First: A new twist to the overturning of the Tribunal decision I talked about last time, which highlights the lengths to which the apparatchiks are willing to go to stamp out those they deem as politically incorrect:
A Mississauga businesswoman whose home was ordered seized to pay an Ontario Human Rights Tribunal award to a former employee can keep her house — for now.
The Superior Court struck down the “fatally flawed” decision as so unfair to defendant Maxcine Telfer — who represented herself in the hearing — that it was “simply not possible to logically follow the pathway taken by the adjudicator.”
That October 2009 decision ordered Telfer to pay $36,000 to a woman who had been her employee for six weeks. Lawyers wanted the sheriff to seize and sell Telfer’s home to collect the money
Tell a Muslim woman that her food smells bad – lose your house.
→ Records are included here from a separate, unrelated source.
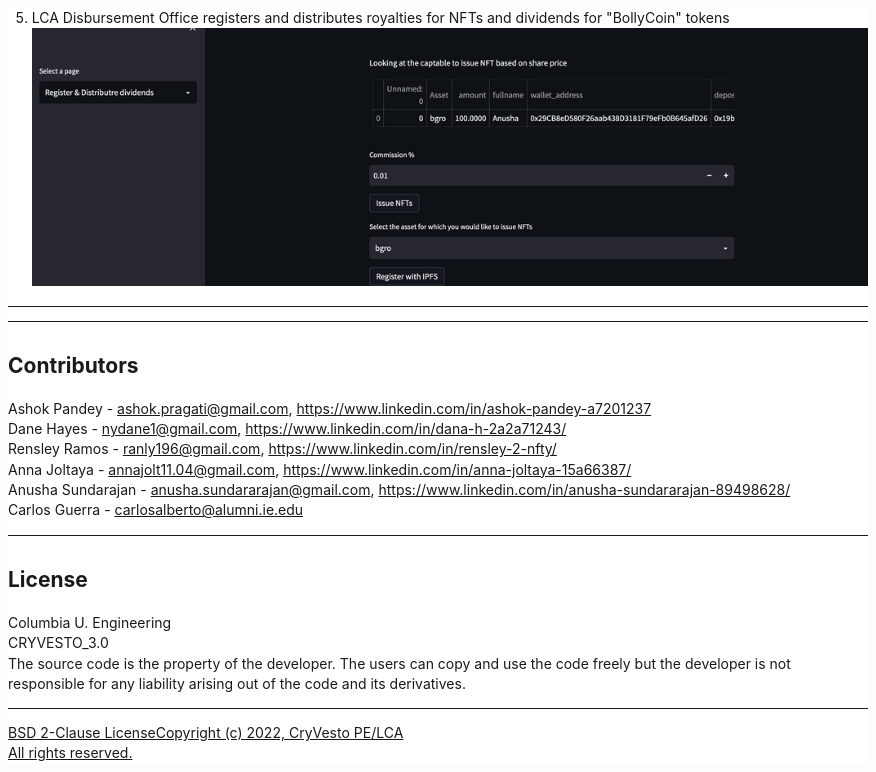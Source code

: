 5. LCA Disbursement Office registers and distributes royalties for NFTs and dividends for "BollyCoin" tokens
    ![RoyaltyDivPaymnt](./Images/5-RoyalDivs-2022-08-27at7.30.51PM.png)

---
--- 
## Contributors 
Ashok Pandey - ashok.pragati@gmail.com, https://www.linkedin.com/in/ashok-pandey-a7201237  
Dane Hayes - nydane1@gmail.com, https://www.linkedin.com/in/dana-h-2a2a71243/  
Rensley Ramos - ranly196@gmail.com, https://www.linkedin.com/in/rensley-2-nfty/    
Anna Joltaya - annajolt11.04@gmail.com, https://www.linkedin.com/in/anna-joltaya-15a66387/  
Anusha Sundarajan - anusha.sundararajan@gmail.com, https://www.linkedin.com/in/anusha-sundararajan-89498628/  
Carlos Guerra - carlosalberto@alumni.ie.edu


---

## License 
Columbia U. Engineering   
CRYVESTO_3.0  
The source code is the property of the developer. The users can copy and use the code freely but the developer is not responsible for any liability arising out of the code and its derivatives.

---
[BSD 2-Clause LicenseCopyright (c) 2022, CryVesto PE/LCA  
All rights reserved.](/LICENSE)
Second: Final arguments were given in the Nunziata vs Berger case, which even the media refers to as a “he said she said” affair. Why we’re spending taxpayer dollars over a dispute with little evidence and even less credibility, as opposed to letting these two duke it out in civil court on their own dime, is beyond me.
Third: A social worker has launched a complaint against her employer, alleging that she hasn’t been promoted because of her race. Yet, when asked, she says,
“I’m not playing the race card,” said Henry, a mother of five. “This is about 20 years of working within a system, and being beaten down and deprived of opportunities.”
Maybe; but white people who feel “beaten down and deprived of opportunities” don’t get to launch a human rights complaint. So yes, by launching a complaint alleging discrimination on the basis of race with only circumstantial evidence, you are definitely playing the race card.
Fourth: I have always said that our very freedom of conscience is under threat by the Human Rights Commissions. Take, for example, the right to grow a beard:
For example, a man working in a soup kitchen may have grown a beard for religious reasons or simply from a lack of maintenance – the difference in rationale matters to the tribunal in determining whether the employee deserves protection, or deserves to go.
The Tribunal puts itself in the position of probing the complainant’s mind to determine if growing the beard is part of a sincerely held “religious” belief. Ergo, your very conscience dictates the rights that you may or may not have before our human rights system.
Fifth: Speaking of he-said he-said complaints, this one has been needlessly escalated:
Salah Rahmani complained to the department back in March 2010 after a faculty member on his supervisory committee allegedly made the remarks, but he says he was stonewalled.
Rahmani says that he went to both the graduate co-ordinator Paul Melançon and department chair Richard Rachubinski with his concerns on separate occasions, but he says Rachubinski subsequently asked him to sign an apology letter for falsely accusing a faculty member of racism.
Rahmani went on to launch a human rights complaint. The AHRC is licking its chops.
Sixth: Charles McVety’s program Word TV, after being hit with various CBSC violations for his colorful criticisms of homosexuality, has now been barred from the airwaves by CTS Television. While not a clear-cut case of direct government censorship, anyone who is familiar with the way broadcast standards work knows that CTS’s licence with the CRTC (government agency) would be threatened if the programs it airs generate CBSC complaints.